I am with General Kelly on this, apart from his comment on whether the prisoners beliefs reflect Islamic teachings (Supreme Court of Canada approach of assessing whether beliefs are sincere, and whether they infringe on rights of others is preferred, rather than commenting on theology).

The right of prisoners has to be balanced between the right of the guards, and I suspect the prisoners are making more of a political point than a religious one.

Of course, in the overall context of due process and respect for human rights at Gitmo, this is minor:

Ruiz says his client refuses to leave his cell if women are on the escort team because Muslim men can only touch women they’re related to.

“It means that we are not able to meet, we are not able to speak with each other on legal issues, and therefore I’m not able to provide the legal services that I am required to provide and the advocacy that I’m required to provide on his behalf,” Ruiz says. “It’s an access to counsel issue.”

Today, no female guards are allowed to handle the defendants in the Sept. 11 case.
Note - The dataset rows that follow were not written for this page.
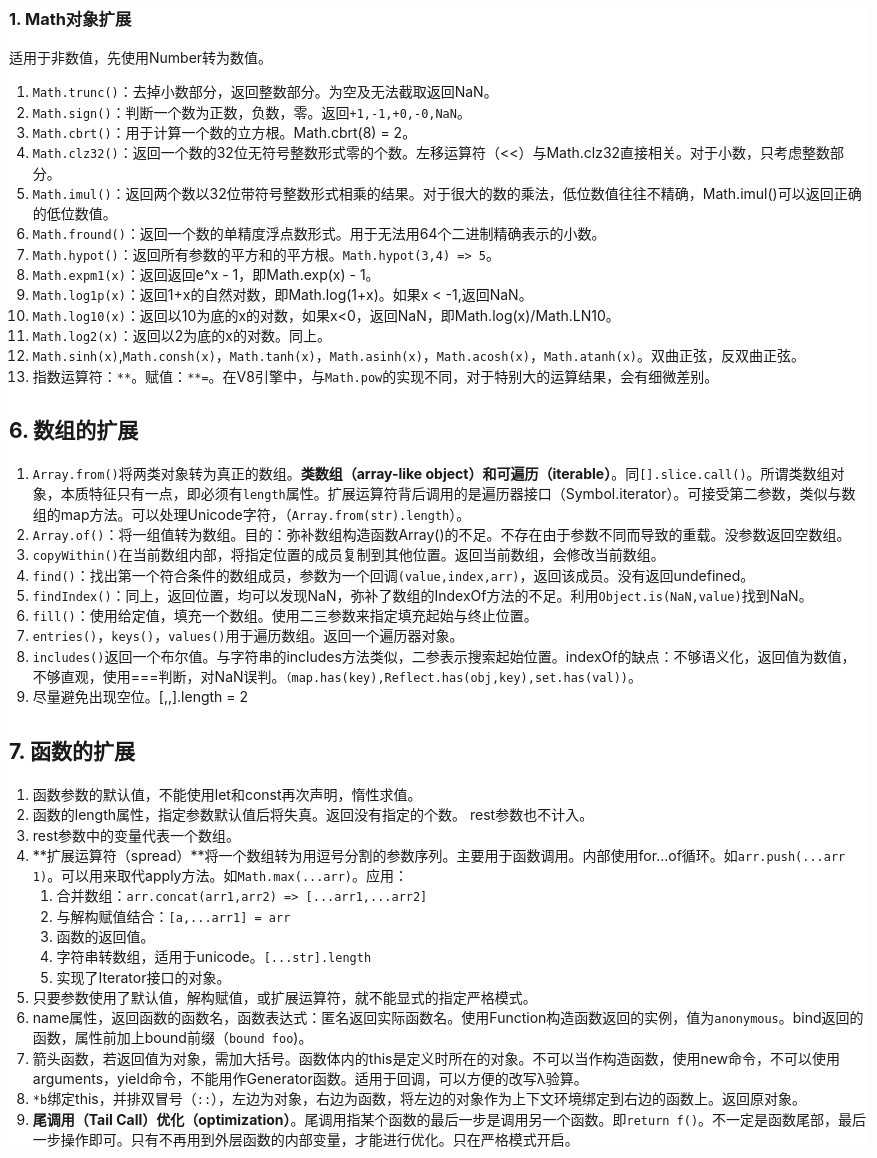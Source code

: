 ### **1. Math对象扩展**
适用于非数值，先使用Number转为数值。
1. `Math.trunc()`：去掉小数部分，返回整数部分。为空及无法截取返回NaN。
2. `Math.sign()`：判断一个数为正数，负数，零。返回`+1,-1,+0,-0,NaN`。
3. `Math.cbrt()`：用于计算一个数的立方根。Math.cbrt(8) = 2。
4. `Math.clz32()`：返回一个数的32位无符号整数形式零的个数。左移运算符（<<）与Math.clz32直接相关。对于小数，只考虑整数部分。
5. `Math.imul()`：返回两个数以32位带符号整数形式相乘的结果。对于很大的数的乘法，低位数值往往不精确，Math.imul()可以返回正确的低位数值。
6. `Math.fround()`：返回一个数的单精度浮点数形式。用于无法用64个二进制精确表示的小数。
7. `Math.hypot()`：返回所有参数的平方和的平方根。`Math.hypot(3,4) => 5`。
8. `Math.expm1(x)`：返回返回e^x - 1，即Math.exp(x) - 1。
9. `Math.log1p(x)`：返回1+x的自然对数，即Math.log(1+x)。如果x < -1,返回NaN。
10. `Math.log10(x)`：返回以10为底的x的对数，如果x<0，返回NaN，即Math.log(x)/Math.LN10。
11. `Math.log2(x)`：返回以2为底的x的对数。同上。
12. `Math.sinh(x)`,`Math.consh(x)`，`Math.tanh(x)`，`Math.asinh(x)`，`Math.acosh(x)`，`Math.atanh(x)`。双曲正弦，反双曲正弦。
13. 指数运算符：`**`。赋值：`**=`。在V8引擎中，与`Math.pow`的实现不同，对于特别大的运算结果，会有细微差别。

## **6. 数组的扩展**
1. `Array.from()`将两类对象转为真正的数组。**类数组（array-like object）**和**可遍历（iterable）**。同`[].slice.call()`。所谓类数组对象，本质特征只有一点，即必须有`length`属性。扩展运算符背后调用的是遍历器接口（Symbol.iterator）。可接受第二参数，类似与数组的map方法。可以处理Unicode字符，（`Array.from(str).length`）。
2. `Array.of()`：将一组值转为数组。目的：弥补数组构造函数Array()的不足。不存在由于参数不同而导致的重载。没参数返回空数组。
3. `copyWithin()`在当前数组内部，将指定位置的成员复制到其他位置。返回当前数组，会修改当前数组。
4. `find()`：找出第一个符合条件的数组成员，参数为一个回调`(value,index,arr)`，返回该成员。没有返回undefined。
5. `findIndex()`：同上，返回位置，均可以发现NaN，弥补了数组的IndexOf方法的不足。利用`Object.is(NaN,value)`找到NaN。
6. `fill()`：使用给定值，填充一个数组。使用二三参数来指定填充起始与终止位置。
7. `entries()`，`keys()`，`values()`用于遍历数组。返回一个遍历器对象。
8. `includes()`返回一个布尔值。与字符串的includes方法类似，二参表示搜索起始位置。indexOf的缺点：不够语义化，返回值为数值，不够直观，使用===判断，对NaN误判。`（map.has(key),Reflect.has(obj,key),set.has(val))`。
9. 尽量避免出现空位。[,,].length = 2

## **7. 函数的扩展**
1. 函数参数的默认值，不能使用let和const再次声明，惰性求值。
2. 函数的length属性，指定参数默认值后将失真。返回没有指定的个数。 rest参数也不计入。
3. rest参数中的变量代表一个数组。
4. **扩展运算符（spread）**将一个数组转为用逗号分割的参数序列。主要用于函数调用。内部使用for...of循环。如`arr.push(...arr1)`。可以用来取代apply方法。如`Math.max(...arr)`。应用：
    1. 合并数组：`arr.concat(arr1,arr2) => [...arr1,...arr2]`
    2. 与解构赋值结合：`[a,...arr1] = arr`
    3. 函数的返回值。
    4. 字符串转数组，适用于unicode。`[...str].length`
    5. 实现了Iterator接口的对象。
5. 只要参数使用了默认值，解构赋值，或扩展运算符，就不能显式的指定严格模式。
6. name属性，返回函数的函数名，函数表达式：匿名返回实际函数名。使用Function构造函数返回的实例，值为`anonymous`。bind返回的函数，属性前加上bound前缀（`bound foo`)。
7. 箭头函数，若返回值为对象，需加大括号。函数体内的this是定义时所在的对象。不可以当作构造函数，使用new命令，不可以使用arguments，yield命令，不能用作Generator函数。适用于回调，可以方便的改写λ验算。
8. `*b`绑定this，并排双冒号（`::`），左边为对象，右边为函数，将左边的对象作为上下文环境绑定到右边的函数上。返回原对象。
9. **尾调用（Tail Call）优化（optimization）**。尾调用指某个函数的最后一步是调用另一个函数。即`return f()`。不一定是函数尾部，最后一步操作即可。只有不再用到外层函数的内部变量，才能进行优化。只在严格模式开启。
The judge presiding in that trial, Col. James Pohl, has refused to lift his restraining order.

At a recent Senate hearing, New Hampshire Republican Kelly Ayotte criticized the judge’s decision.
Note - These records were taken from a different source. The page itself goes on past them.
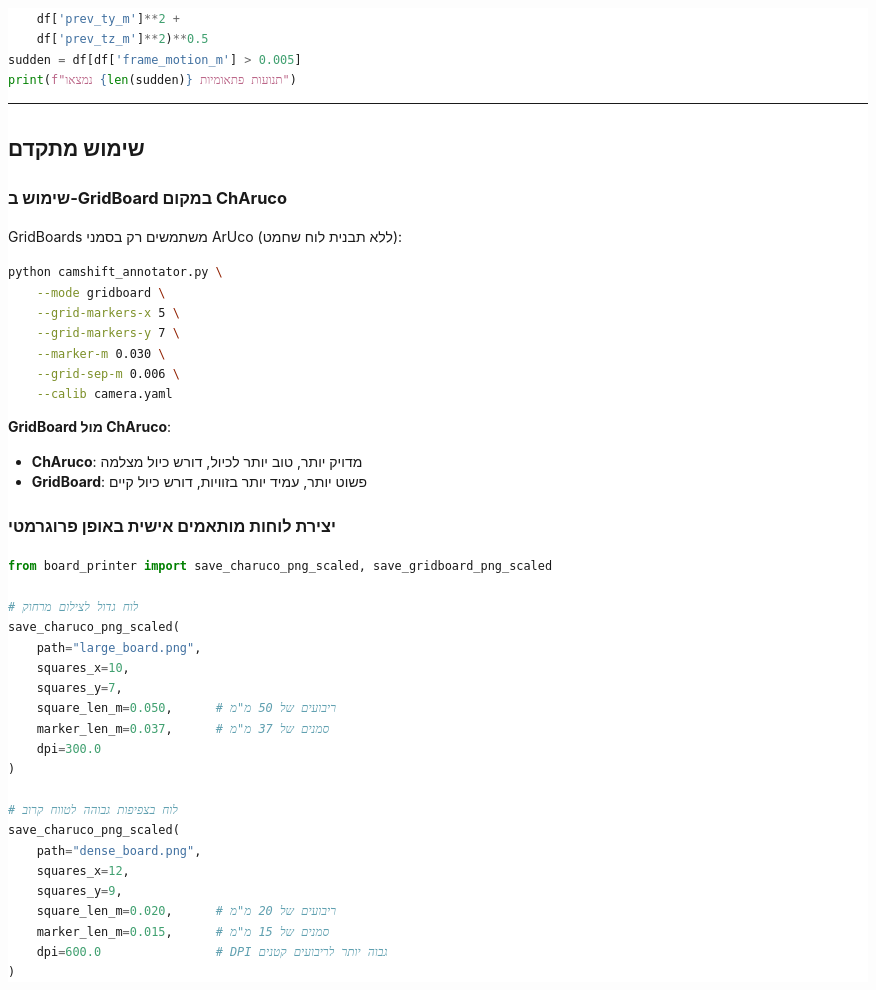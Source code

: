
 ```python
    df['prev_ty_m']**2 +
    df['prev_tz_m']**2)**0.5
sudden = df[df['frame_motion_m'] > 0.005]
print(f"נמצאו {len(sudden)} תנועות פתאומיות")
```

---

## שימוש מתקדם

### שימוש ב-GridBoard במקום ChAruco

GridBoards משתמשים רק בסמני ArUco (ללא תבנית לוח שחמט):

```bash
python camshift_annotator.py \
    --mode gridboard \
    --grid-markers-x 5 \
    --grid-markers-y 7 \
    --marker-m 0.030 \
    --grid-sep-m 0.006 \
    --calib camera.yaml
```

**GridBoard מול ChAruco**:
- **ChAruco**: מדויק יותר, טוב יותר לכיול, דורש כיול מצלמה
- **GridBoard**: פשוט יותר, עמיד יותר בזוויות, דורש כיול קיים

### יצירת לוחות מותאמים אישית באופן פרוגרמטי

```python
from board_printer import save_charuco_png_scaled, save_gridboard_png_scaled

# לוח גדול לצילום מרחוק
save_charuco_png_scaled(
    path="large_board.png",
    squares_x=10,
    squares_y=7,
    square_len_m=0.050,      # ריבועים של 50 מ"מ
    marker_len_m=0.037,      # סמנים של 37 מ"מ
    dpi=300.0
)

# לוח בצפיפות גבוהה לטווח קרוב
save_charuco_png_scaled(
    path="dense_board.png",
    squares_x=12,
    squares_y=9,
    square_len_m=0.020,      # ריבועים של 20 מ"מ
    marker_len_m=0.015,      # סמנים של 15 מ"מ
    dpi=600.0                # DPI גבוה יותר לריבועים קטנים
)
```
“When the 9-11 attackers don’t want women guarding them, it’s absurd, and I don’t think we should be accommodating that,” she said.

Ayotte directed her remark to Gen. John Kelly, the head of the U.S. Southern Command, who’s in charge of Guantanamo. Kelly told Ayotte he disagreed with the judge’s order, but there was nothing he could do about it. He suggested the judge had been misled.

“Because the high-value detainees felt it was against their religion, which anyone that knows anything about the Muslim religion knows that it’s not against their religion,” Kelly said.

The general said the five Sept. 11 defendants and their lawyers were manipulating the court trying their case.

“And as soon as this is over, it’ll be, ‘We don’t want to be touched by Jews, or we don’t want to be touched by, you know, black soldiers, or we don’t want to be touched by Roman Catholics,” Kelly said. “It’s beyond me why we even consider some of these requests.”

Ruiz, the lawyer for one of the defendants, finds that comment telling.

“When General Kelly makes that kind of statement, it’s very clear that he doesn’t really understand what is happening in the detention center that they’re supposed to be supervising,” Ruiz says.

And that’s not the only issue, says David Nevin, who represents alleged Sept. 11 mastermind Khalid Sheikh Mohammed. Nevin says it’s also a matter of showing respect for a well-established tenet of Islam.

“There’s a problem, a religious problem, protected under the First Amendment to the U.S. Constitution, with having women touch men,” Nevin says. “It’s just something that’s not done.”

Citing Religious Beliefs, Muslim Gitmo Inmates Object To Female Guards : NPR.